I limited the number to 4 initially as all lights were processed for every pixel in the fragment shader, whether they were likely to affect the pixel or not. SD currently only has a forward shader where you process all lights every pixel (or vertex) in a normal render pass. In a deferred shader each light is rendered separately and is usually limited to a section of the screen by enabling the scissor test and clipping rendering to the area of the screen affected by the light.
Another issue is that there’s a limit on the number of uniform vectors available for use during any one draw call and especially on mobile that limit is quite low. The limit is quite easy to reach with a bunch of lights and other uniforms competing for the same space.
Tiled Shading
I had read an article about an implementation of a tiled light rendering pass in WebGL. A student project by Sijie Tian, it is a nice proof of concept of a technique that allows both forward and deferred shading paths to work with a very large number of lights with good performance, provided that the number of lights covering any area of the screen isn’t too large.
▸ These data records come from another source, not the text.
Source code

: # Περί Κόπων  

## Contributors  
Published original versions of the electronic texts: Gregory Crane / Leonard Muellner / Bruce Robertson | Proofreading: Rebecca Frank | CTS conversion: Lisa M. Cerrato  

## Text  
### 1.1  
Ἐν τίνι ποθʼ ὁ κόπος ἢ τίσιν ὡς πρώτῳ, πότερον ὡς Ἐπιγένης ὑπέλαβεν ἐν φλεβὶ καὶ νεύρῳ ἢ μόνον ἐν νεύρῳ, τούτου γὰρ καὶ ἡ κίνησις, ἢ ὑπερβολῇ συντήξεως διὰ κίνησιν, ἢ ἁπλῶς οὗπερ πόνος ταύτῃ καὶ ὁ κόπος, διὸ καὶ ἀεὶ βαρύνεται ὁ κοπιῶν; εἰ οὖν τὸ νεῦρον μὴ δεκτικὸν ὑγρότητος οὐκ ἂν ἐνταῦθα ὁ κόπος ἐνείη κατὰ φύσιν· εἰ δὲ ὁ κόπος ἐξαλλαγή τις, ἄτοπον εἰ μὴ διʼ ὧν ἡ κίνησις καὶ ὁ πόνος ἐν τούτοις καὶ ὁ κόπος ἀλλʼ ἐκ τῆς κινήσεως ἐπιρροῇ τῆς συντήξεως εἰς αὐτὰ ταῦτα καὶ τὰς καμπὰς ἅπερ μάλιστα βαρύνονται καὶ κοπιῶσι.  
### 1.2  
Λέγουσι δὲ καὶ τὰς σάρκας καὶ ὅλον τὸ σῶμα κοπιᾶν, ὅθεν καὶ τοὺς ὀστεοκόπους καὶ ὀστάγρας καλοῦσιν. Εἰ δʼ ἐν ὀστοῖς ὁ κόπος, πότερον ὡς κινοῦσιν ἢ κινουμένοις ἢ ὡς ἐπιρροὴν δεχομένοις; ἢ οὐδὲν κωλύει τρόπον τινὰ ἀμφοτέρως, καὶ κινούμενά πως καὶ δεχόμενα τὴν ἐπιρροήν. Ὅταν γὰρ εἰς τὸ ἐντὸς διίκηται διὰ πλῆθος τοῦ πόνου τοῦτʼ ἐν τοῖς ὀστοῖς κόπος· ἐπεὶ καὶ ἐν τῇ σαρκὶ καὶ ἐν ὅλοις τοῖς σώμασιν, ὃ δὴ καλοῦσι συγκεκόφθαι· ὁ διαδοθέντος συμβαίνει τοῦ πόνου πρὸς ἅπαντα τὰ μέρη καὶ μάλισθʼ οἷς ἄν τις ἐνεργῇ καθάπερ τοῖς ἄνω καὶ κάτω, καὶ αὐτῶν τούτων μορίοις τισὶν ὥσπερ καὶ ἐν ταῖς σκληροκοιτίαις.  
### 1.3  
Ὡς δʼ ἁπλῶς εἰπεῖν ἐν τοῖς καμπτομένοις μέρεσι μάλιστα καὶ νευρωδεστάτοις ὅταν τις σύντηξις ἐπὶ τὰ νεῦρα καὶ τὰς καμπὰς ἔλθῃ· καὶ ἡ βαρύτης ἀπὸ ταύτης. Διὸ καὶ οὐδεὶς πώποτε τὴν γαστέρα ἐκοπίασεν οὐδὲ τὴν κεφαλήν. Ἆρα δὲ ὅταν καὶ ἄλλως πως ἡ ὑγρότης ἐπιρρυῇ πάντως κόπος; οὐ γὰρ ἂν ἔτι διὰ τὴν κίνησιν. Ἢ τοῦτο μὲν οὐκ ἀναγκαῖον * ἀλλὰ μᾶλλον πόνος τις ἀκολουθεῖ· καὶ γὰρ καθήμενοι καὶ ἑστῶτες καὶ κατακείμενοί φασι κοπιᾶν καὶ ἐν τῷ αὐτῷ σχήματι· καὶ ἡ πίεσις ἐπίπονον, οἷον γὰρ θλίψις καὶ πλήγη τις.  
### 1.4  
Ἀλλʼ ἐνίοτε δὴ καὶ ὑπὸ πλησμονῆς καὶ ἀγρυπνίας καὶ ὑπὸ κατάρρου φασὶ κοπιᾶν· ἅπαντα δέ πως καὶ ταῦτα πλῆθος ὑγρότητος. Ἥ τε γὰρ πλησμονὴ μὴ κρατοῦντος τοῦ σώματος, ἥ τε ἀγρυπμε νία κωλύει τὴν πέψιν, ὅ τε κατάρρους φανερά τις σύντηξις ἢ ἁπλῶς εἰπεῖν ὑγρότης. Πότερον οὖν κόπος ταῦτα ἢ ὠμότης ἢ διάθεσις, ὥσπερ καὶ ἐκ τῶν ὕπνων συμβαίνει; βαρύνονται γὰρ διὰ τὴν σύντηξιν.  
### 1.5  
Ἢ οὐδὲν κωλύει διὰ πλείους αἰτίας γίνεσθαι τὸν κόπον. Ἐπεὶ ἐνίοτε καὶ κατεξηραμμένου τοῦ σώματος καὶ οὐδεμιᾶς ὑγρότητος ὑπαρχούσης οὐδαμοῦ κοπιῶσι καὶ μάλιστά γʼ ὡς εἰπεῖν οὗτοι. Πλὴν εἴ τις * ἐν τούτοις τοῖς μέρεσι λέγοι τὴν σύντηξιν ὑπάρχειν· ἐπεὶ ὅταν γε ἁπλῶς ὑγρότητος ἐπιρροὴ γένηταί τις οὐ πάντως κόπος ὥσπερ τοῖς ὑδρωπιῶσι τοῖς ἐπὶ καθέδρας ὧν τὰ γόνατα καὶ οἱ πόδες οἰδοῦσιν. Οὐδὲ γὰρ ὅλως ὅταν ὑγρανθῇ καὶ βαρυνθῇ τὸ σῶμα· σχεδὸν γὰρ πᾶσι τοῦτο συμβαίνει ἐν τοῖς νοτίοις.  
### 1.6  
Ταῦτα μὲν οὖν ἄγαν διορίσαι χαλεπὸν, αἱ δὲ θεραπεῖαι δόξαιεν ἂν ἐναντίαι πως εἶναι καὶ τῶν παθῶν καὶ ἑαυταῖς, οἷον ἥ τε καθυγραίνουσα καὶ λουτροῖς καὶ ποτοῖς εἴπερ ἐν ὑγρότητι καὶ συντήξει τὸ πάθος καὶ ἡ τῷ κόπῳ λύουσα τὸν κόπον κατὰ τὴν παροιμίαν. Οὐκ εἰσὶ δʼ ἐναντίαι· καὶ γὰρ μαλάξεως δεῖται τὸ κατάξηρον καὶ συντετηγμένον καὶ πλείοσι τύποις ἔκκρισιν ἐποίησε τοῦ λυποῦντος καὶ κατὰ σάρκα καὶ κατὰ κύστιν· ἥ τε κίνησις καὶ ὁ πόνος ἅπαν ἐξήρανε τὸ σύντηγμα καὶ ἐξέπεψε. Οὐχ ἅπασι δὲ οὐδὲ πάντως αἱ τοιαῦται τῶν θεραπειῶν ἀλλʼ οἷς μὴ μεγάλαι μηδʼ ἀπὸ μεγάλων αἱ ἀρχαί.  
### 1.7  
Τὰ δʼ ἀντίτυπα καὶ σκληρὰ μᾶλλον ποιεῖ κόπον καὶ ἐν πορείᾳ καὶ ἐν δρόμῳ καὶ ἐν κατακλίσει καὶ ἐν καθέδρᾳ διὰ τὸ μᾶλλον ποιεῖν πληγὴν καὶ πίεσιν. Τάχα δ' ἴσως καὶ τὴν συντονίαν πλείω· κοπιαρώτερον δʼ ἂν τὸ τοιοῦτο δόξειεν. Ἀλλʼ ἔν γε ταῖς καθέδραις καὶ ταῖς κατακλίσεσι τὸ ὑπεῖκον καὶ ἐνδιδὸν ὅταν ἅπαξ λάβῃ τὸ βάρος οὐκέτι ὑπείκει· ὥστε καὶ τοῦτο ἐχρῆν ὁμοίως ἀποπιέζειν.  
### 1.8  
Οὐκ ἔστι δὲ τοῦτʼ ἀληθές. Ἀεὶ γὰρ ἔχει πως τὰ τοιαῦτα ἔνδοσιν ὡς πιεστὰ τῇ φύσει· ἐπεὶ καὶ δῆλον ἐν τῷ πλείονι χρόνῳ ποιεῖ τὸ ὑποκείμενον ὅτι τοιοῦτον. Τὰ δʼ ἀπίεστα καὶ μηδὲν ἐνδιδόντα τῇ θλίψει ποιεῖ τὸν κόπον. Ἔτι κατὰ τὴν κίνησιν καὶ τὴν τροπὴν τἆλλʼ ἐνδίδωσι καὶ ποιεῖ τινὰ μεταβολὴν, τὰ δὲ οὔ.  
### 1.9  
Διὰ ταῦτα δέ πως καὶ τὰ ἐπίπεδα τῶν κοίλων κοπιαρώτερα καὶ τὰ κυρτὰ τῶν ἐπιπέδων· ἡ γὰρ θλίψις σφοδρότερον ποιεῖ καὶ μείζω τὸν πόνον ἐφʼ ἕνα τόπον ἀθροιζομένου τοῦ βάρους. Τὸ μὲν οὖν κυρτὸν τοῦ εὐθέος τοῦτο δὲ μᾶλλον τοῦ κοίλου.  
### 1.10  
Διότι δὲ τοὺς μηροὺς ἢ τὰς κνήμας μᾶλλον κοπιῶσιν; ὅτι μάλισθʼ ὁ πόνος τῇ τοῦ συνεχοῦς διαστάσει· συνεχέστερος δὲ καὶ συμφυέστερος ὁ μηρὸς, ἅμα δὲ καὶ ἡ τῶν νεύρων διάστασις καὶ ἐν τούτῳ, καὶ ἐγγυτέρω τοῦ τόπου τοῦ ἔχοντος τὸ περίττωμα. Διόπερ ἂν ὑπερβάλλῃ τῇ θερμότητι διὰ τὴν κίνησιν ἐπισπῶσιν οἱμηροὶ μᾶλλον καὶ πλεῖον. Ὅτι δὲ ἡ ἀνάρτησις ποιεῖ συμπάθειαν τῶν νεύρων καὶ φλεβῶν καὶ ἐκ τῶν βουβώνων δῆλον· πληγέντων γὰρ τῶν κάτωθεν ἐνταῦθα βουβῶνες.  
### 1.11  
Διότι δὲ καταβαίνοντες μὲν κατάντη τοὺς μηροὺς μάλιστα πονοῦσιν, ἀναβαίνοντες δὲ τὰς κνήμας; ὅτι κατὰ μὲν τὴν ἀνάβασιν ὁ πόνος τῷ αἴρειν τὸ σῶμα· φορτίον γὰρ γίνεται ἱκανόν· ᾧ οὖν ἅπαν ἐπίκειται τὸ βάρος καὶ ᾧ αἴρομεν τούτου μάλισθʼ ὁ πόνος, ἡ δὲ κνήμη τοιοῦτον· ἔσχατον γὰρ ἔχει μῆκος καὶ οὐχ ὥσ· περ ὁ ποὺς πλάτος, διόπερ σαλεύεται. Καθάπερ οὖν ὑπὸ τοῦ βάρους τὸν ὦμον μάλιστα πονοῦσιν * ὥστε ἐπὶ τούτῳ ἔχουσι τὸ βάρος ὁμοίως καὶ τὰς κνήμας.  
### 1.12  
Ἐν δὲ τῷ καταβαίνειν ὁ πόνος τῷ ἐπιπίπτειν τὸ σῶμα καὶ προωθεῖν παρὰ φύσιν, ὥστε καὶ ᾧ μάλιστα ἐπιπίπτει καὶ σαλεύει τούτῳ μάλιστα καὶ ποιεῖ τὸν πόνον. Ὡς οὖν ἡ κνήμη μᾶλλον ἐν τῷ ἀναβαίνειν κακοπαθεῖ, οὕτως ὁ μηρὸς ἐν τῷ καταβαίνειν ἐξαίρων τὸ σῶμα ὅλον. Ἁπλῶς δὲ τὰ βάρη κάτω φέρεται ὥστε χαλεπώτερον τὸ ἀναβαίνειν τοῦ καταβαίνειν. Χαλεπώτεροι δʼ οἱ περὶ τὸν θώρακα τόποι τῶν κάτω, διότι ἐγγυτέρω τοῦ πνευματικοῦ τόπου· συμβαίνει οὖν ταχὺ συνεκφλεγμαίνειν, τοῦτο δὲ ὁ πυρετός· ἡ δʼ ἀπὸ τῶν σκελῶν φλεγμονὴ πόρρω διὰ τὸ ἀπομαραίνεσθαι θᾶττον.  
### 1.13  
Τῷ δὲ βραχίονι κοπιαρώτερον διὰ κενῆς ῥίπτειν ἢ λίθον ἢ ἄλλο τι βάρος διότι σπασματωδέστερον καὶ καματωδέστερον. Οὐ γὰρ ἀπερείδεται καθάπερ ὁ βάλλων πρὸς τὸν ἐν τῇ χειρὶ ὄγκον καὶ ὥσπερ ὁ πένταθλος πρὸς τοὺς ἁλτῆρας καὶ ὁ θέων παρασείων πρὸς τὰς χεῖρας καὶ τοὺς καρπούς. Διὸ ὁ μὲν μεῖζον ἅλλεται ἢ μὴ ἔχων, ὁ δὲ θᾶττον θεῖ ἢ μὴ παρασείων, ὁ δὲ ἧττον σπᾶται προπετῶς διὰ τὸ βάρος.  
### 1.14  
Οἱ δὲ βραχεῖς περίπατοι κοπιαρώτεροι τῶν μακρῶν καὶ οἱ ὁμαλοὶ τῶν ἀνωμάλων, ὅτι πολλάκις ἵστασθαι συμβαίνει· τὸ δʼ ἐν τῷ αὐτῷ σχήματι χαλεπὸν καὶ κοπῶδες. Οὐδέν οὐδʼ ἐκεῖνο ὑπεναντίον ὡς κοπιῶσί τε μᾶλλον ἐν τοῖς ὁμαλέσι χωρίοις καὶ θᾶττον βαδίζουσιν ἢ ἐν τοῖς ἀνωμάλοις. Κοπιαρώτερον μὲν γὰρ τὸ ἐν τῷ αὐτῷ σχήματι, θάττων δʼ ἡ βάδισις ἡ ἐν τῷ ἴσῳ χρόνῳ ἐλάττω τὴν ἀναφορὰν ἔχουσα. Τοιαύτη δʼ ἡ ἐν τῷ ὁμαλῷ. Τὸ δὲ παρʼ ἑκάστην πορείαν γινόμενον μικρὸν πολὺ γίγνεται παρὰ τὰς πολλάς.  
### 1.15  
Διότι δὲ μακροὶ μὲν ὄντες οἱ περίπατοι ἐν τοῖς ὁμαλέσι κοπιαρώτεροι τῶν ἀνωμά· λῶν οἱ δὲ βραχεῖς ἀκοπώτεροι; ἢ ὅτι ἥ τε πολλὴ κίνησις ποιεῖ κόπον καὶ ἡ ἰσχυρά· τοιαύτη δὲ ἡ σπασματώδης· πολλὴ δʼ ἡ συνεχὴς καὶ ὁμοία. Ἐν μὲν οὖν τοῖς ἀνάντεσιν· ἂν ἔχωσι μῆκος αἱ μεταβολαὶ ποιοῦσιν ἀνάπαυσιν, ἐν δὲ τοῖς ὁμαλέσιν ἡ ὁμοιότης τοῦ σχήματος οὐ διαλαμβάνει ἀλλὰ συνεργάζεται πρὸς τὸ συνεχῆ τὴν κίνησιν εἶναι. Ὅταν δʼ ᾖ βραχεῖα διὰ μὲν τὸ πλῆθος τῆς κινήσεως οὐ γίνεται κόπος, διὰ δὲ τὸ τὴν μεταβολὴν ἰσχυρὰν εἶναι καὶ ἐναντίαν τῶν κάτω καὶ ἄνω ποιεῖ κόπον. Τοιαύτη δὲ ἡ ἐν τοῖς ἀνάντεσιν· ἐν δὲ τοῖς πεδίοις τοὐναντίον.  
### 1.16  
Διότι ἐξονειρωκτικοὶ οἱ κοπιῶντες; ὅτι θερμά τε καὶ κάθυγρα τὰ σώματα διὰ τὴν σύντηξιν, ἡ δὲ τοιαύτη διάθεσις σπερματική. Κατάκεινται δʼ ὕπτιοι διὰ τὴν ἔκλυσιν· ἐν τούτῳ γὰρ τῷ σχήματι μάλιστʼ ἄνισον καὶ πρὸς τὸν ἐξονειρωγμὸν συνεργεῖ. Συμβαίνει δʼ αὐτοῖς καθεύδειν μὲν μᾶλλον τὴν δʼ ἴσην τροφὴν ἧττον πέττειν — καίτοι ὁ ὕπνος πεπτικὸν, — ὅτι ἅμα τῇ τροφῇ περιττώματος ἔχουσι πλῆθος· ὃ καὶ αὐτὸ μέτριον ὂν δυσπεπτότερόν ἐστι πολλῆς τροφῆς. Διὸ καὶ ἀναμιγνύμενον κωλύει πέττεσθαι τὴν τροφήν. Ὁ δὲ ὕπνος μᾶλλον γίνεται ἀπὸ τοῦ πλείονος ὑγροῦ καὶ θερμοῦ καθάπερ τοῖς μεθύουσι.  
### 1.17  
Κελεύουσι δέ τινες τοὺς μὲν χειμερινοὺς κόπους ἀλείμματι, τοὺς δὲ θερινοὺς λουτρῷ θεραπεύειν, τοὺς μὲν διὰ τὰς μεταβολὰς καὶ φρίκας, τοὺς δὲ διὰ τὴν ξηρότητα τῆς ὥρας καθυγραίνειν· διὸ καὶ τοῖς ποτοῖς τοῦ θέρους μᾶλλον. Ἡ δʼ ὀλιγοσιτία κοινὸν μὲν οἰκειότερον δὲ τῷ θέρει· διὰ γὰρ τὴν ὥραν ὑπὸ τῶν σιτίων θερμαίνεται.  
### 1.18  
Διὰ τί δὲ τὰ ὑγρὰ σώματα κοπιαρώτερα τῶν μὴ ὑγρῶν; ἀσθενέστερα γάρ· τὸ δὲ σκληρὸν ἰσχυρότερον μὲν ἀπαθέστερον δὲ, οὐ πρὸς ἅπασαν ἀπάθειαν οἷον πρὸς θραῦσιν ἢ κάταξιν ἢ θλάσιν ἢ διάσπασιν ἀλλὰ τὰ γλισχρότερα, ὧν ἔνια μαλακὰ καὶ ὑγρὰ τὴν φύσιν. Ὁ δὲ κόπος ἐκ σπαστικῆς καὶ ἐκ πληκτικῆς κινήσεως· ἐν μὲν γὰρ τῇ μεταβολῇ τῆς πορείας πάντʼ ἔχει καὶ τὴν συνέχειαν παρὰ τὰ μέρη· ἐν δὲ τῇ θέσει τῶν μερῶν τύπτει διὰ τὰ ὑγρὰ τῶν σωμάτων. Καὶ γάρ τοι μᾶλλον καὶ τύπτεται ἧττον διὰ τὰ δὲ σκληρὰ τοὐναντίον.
In typical scenarios, a level has many lights, but most of them only affect a small area of the map and, depending on the viewing angle, only a couple of lights will affect any given part of the screen, even with many lights in close proximity to each other. Tiled lighting exploits this by dividing the screen up into a grid of square areas and determining before the actual lighting passes are run which lights affect which parts of the grid. Inside the lighting code, a lookup is done in the precalculated grid to get the list of lights that affect the current pixel. So even if many lights are active, the fragment shader will only process the ones that are likely to affect the pixel being processed.
Implementation
Mr. Tian based his implementation off of a paper by Ola Olsson and Ulf Assarsson from 2011 that explores Tiled Shading and details the pros, cons and possible ways to implement it. I decided to use it as a starting point as well. Modifying the lighting code was actually quite easy. Most of the fiddly bits were once again reading the grid and light info from a texture, like in my vertex skinning code. I used the data structure as suggested in Olsson’s paper as shown here (image taken from the paper):
The Global Light List is a mostly static array containing the properties of the lights (position, type, colour, direction, shadowing, etc.) In SD, this list directly represents all of the lights in the scene. The Light Manager component operates directly on the data in this array.
The Tile Light Index Lists is a packed list of variable length lists of indexes into the Global Light List. Each sublist contains the indexes of the lights present in a tile of the Light Grid. This data is updated every frame and will vary significantly as the camera moves through the scene.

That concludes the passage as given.